For years I've been using my own Bayesian-like methods to categorize new items from external sources based on a large and continually updated training dataset.

There are three types of categorization done for each item:

  1. 30 categories, where each item must belong to one category, and at most two categories.
  2. 10 other categories, where each item is only associated with a category if there is a strong match, and each item can belong to as many categories as match.
  3. 4 other categories, where each item must belong to only one category, and if there isn't a strong match the item is assigned to a default category.

Each item consists of English text of around 2,000 characters. In my training dataset there are about 265,000 items, which contain a rough estimate of 10,000,000 features (unique three word phrases).

My homebrew methods have been fairly successful, but definitely have room for improvement. I've read the NLTK book's chapter "Learning to Classify Text", which was great and gave me a good overview of NLP classification techniques. I'd like to be able to experiment with different methods and parameters until I get the best classification results possible for my data.

The Question

What off-the-shelf NLP tools are available that can efficiently classify such a large dataset?

Those I've tried so far:

I tried to train them with a dataset that consisted of less than 1% of the available training data: 1,700 items, 375,000 features. For NLTK I used a sparse binary format, and a similarly compact format for TIMBL.

Both seemed to rely on doing everything in memory, and quickly consumed all system memory. I can get them to work with tiny datasets, but nothing large. I suspect that if I tried incrementally adding the training data the same problem would occur either then or when doing the actual classification.

I've looked at Google's Prediction API, which seem to do much of what I'm looking for but not everything.
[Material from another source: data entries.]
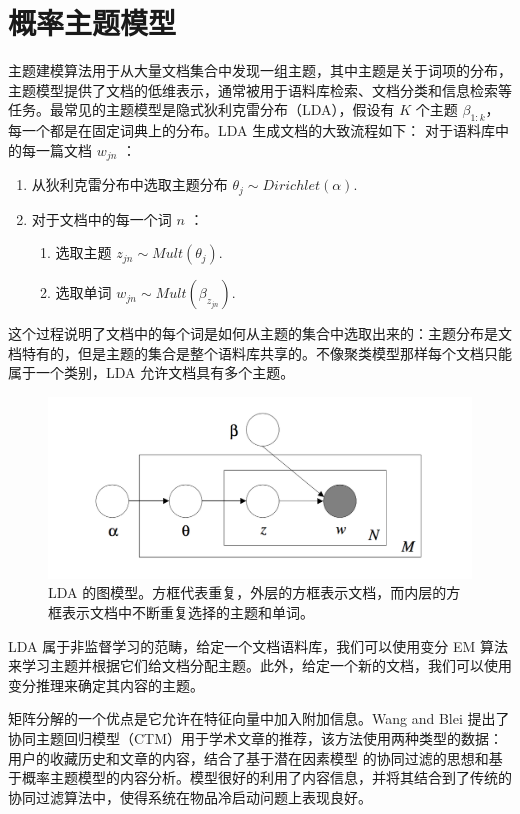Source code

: \section{概率主题模型}
主题建模算法用于从大量文档集合中发现一组主题，其中主题是关于词项的分布，主题模型提供了文档的低维表示\cite{Chang2009Reading}，通常被用于语料库检索、文档分类和信息检索等任务。最常见的主题模型是隐式狄利克雷分布（LDA）\cite{Blei2003Latent}，假设有 $K$ 个主题 $\beta_{1:k}$，每一个都是在固定词典上的分布。LDA 生成文档的大致流程如下：
对于语料库中的每一篇文档 $w_{jn}$ ：
\begin{enumerate}
\item 从狄利克雷分布中选取主题分布 $\theta_j \sim Dirichlet(\alpha).$
\item 对于文档中的每一个词 $n$ ：
	\begin{enumerate}
		\item 选取主题 $z_{jn} \sim Mult(\theta_j).$
		\item 选取单词 $w_{jn} \sim Mult(\beta_{z_{jn}}).$ 
	\end{enumerate}
\end{enumerate}
这个过程说明了文档中的每个词是如何从主题的集合中选取出来的：主题分布是文档特有的，但是主题的集合是整个语料库共享的。不像聚类模型那样每个文档只能属于一个类别，LDA 允许文档具有多个主题。
\begin{figure}[htbp]
\centering
\includegraphics[width=0.7\linewidth]{images/lda.png}
\caption{LDA 的图模型。方框代表重复，外层的方框表示文档，而内层的方框表示文档中不断重复选择的主题和单词。}
\label{fig:fig1}
\end{figure}

LDA 属于非监督学习的范畴，给定一个文档语料库，我们可以使用变分 EM 算法来学习主题并根据它们给文档分配主题\cite{Blei2003Latent}。此外，给定一个新的文档，我们可以使用变分推理来确定其内容的主题。

矩阵分解的一个优点是它允许在特征向量中加入附加信息。Wang and Blei \cite{Wang2011Collaborative} 提出了协同主题回归模型（CTM）用于学术文章的推荐，该方法使用两种类型的数据：用户的收藏历史和文章的内容，结合了基于潜在因素模型 \cite{Agarwal2009Regression,Salakhutdinov2007Probabilistic} 的协同过滤的思想和基于概率主题模型的内容分析\cite{Blei2003Latent,Chang2009Reading}。模型很好的利用了内容信息，并将其结合到了传统的协同过滤算法中，使得系统在物品冷启动问题上表现良好。

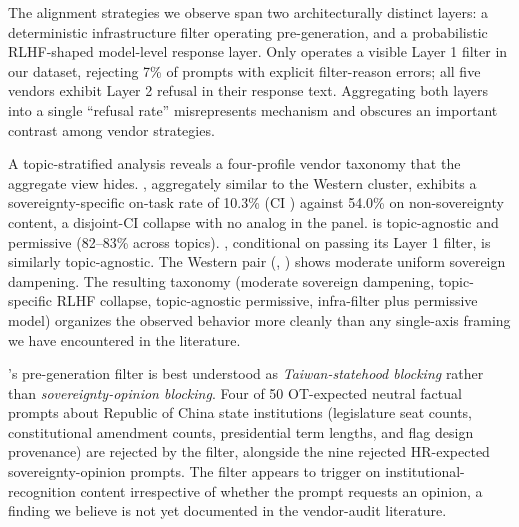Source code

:The alignment strategies we observe span two architecturally distinct
layers: a deterministic infrastructure filter operating pre-generation,
and a probabilistic RLHF-shaped model-level response layer. Only
 operates a visible Layer 1 filter in our dataset,
rejecting 7\% of prompts with explicit filter-reason errors; all five
vendors exhibit Layer 2 refusal in their response text. Aggregating
both layers into a single ``refusal rate'' misrepresents mechanism and
obscures an important contrast among vendor strategies.

A topic-stratified analysis reveals a four-profile vendor taxonomy
that the aggregate view hides. , aggregately similar
to the Western cluster, exhibits a sovereignty-specific on-task rate
of 10.3\% (CI ) against 54.0\% on non-sovereignty
content, a disjoint-CI collapse with no analog in the panel.
 is topic-agnostic and permissive (82--83\% across
topics). , conditional on passing its Layer 1 filter,
is similarly topic-agnostic. The Western pair
(, ) shows moderate uniform sovereign
dampening. The resulting taxonomy (moderate sovereign dampening,
topic-specific RLHF collapse, topic-agnostic permissive, infra-filter
plus permissive model) organizes the observed behavior more cleanly
than any single-axis framing we have encountered in the literature.

's pre-generation filter is best understood as
\emph{Taiwan-statehood blocking} rather than
\emph{sovereignty-opinion blocking}. Four of 50 OT-expected neutral
factual prompts about Republic of China state institutions (legislature
seat counts, constitutional amendment counts, presidential term lengths,
and flag design provenance) are rejected by the filter, alongside the
nine rejected HR-expected sovereignty-opinion prompts. The filter
appears to trigger on institutional-recognition content irrespective of
whether the prompt requests an opinion, a finding we believe is not
yet documented in the vendor-audit literature.

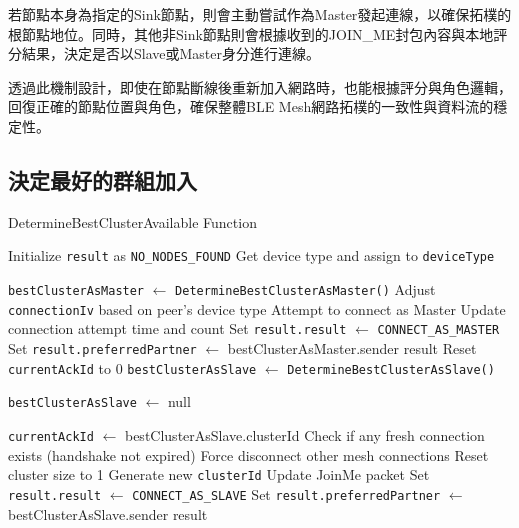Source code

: \begin{ZhChapter}
若節點本身為指定的Sink節點，則會主動嘗試作為Master發起連線，以確保拓樸的根節點地位。同時，其他非Sink節點則會根據收到的JOIN\_ME封包內容與本地評分結果，決定是否以Slave或Master身分進行連線。

透過此機制設計，即使在節點斷線後重新加入網路時，也能根據評分與角色邏輯，回復正確的節點位置與角色，確保整體BLE Mesh網路拓樸的一致性與資料流的穩定性。

\subsection{決定最好的群組加入}

\begin{algorithm}
\caption{DetermineBestClusterAvailable Function}
\label{alg: DetermineBestClusterAvailable}
\begin{algorithmic}[1]
\State Initialize \texttt{result} as \texttt{NO\_NODES\_FOUND}
\State Get device type and assign to \texttt{deviceType}

    \State \texttt{bestClusterAsMaster} $\gets$ \texttt{DetermineBestClusterAsMaster()}
        \State Adjust \texttt{connectionIv} based on peer’s device type
        \State Attempt to connect as Master
            \State Update connection attempt time and count
        \EndIf
        \State Set \texttt{result.result} $\gets$ \texttt{CONNECT\_AS\_MASTER}
        \State Set \texttt{result.preferredPartner} $\gets$ bestClusterAsMaster.sender
        \State \Return result
    \EndIf
\Else
    \State Reset \texttt{currentAckId} to 0
    \State \texttt{bestClusterAsSlave} $\gets$ \texttt{DetermineBestClusterAsSlave()}

        \State \texttt{bestClusterAsSlave} $\gets$ null
    \EndIf

        \State \texttt{currentAckId} $\gets$ bestClusterAsSlave.clusterId
            \State Check if any fresh connection exists (handshake not expired)
                    \State Force disconnect other mesh connections
                    \State Reset cluster size to 1
                    \State Generate new \texttt{clusterId}
                \EndIf
            \EndIf
        \EndIf
        \State Update JoinMe packet
        \State Set \texttt{result.result} $\gets$ \texttt{CONNECT\_AS\_SLAVE}
        \State Set \texttt{result.preferredPartner} $\gets$ bestClusterAsSlave.sender
        \State \Return result
    \EndIf


\end{algorithmic}
\end{algorithm}
\end{ZhChapter}
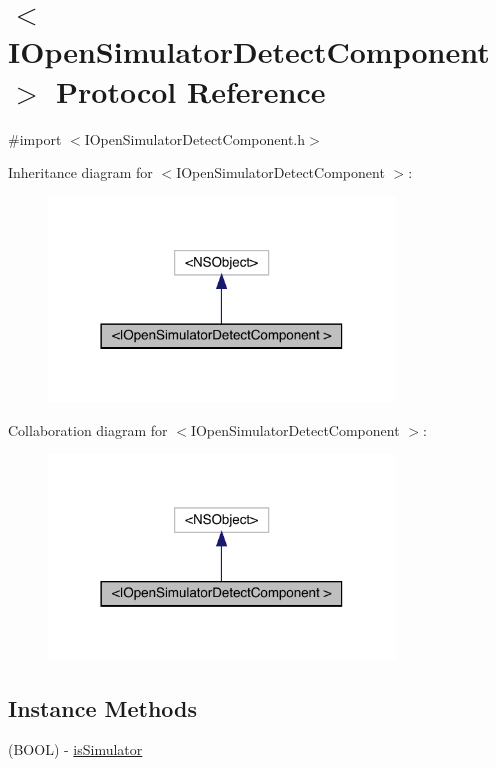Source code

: \hypertarget{protocol_i_open_simulator_detect_component_01-p}{}\section{$<$I\+Open\+Simulator\+Detect\+Component $>$ Protocol Reference}
\label{protocol_i_open_simulator_detect_component_01-p}


{\ttfamily \#import $<$I\+Open\+Simulator\+Detect\+Component.\+h$>$}



Inheritance diagram for $<$I\+Open\+Simulator\+Detect\+Component $>$\+:\nopagebreak
\begin{figure}[H]
\begin{center}
\leavevmode
\includegraphics[width=261pt]{protocol_i_open_simulator_detect_component_01-p__inherit__graph}
\end{center}
\end{figure}


Collaboration diagram for $<$I\+Open\+Simulator\+Detect\+Component $>$\+:\nopagebreak
\begin{figure}[H]
\begin{center}
\leavevmode
\includegraphics[width=261pt]{protocol_i_open_simulator_detect_component_01-p__coll__graph}
\end{center}
\end{figure}
\subsection*{Instance Methods}
\begin{DoxyCompactItemize}
\item 
(B\+O\+OL) -\/ \mbox{\hyperlink{protocol_i_open_simulator_detect_component_01-p_aa65d30ce00d7936016fc06ec0f5dddd6}{is\+Simulator}}
\end{DoxyCompactItemize}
I'd also like to avoid relying on an external service if possible.

About the choice of features: in testing with my homebrew methods over the years, three word phrases produced by far the best results. Although I could reduce the number of features by using words or two word phrases, that would most likely produce inferior results and would still be a large number of features.

Upvotes: 8

Views: 2372

Answers (4)

Monis
Monis

Reputation: 91

I would recommend Mahout as it is intended for handling very large scale data sets. The ML algorithms are built over Apache Hadoop(map/reduce), so scaling is inherent.

Take a look at classification section below and see if it helps. https://cwiki.apache.org/confluence/display/MAHOUT/Algorithms

Upvotes: 2

Skarab
Skarab

Reputation: 7121

After this post and based on the personal experience, I would recommend Vowpal Wabbit. It is said to have one of the fastest text classification algorithms.

Upvotes: 3

nflacco
nflacco

Reputation: 5082

MALLET has a number of classifiers (NB, MaxEnt, CRF, etc). It's written Andrew McCallum's group. SVMLib is another good option, but SVM models typically require a bit more tuning than MaxEnt. Alternatively some sort of online clustering like K-means might not be bad in this case.

SVMLib and MALLET are quite fast (C and Java) once you have your model trained. Model training can take a while though! Unfortunately it's not always easy to find example code. I have some examples of how to use MALLET programmatically (along with the Stanford Parser, which is slow and probably overkill for your purposes). NLTK is a great learning tool and is simple enough that is you can prototype what you are doing there, that's ideal.

NLP is more about features and data quality than which machine learning method you use. 3-grams might be good, but how about character n-grams across those? Ie, all the character ngrams in a 3-gram to account for spelling variations/stemming/etc? Named entities might also be useful, or some sort of lexicon.

Upvotes: 2

mjv
mjv

Reputation: 75095

Have you tried MALLET?

I can't be sure that it will handle your particular dataset but I've found it to be quite robust in previous tests of mine.
However, I my focus was on topic modeling rather than classification per se.

Also, beware that with many NLP solutions you needn't input the "features" yourself (as the N-grams, i.e. the three-words-phrases and two-word-phrases mentioned in the question) but instead rely on the various NLP functions to produce their own statistical model.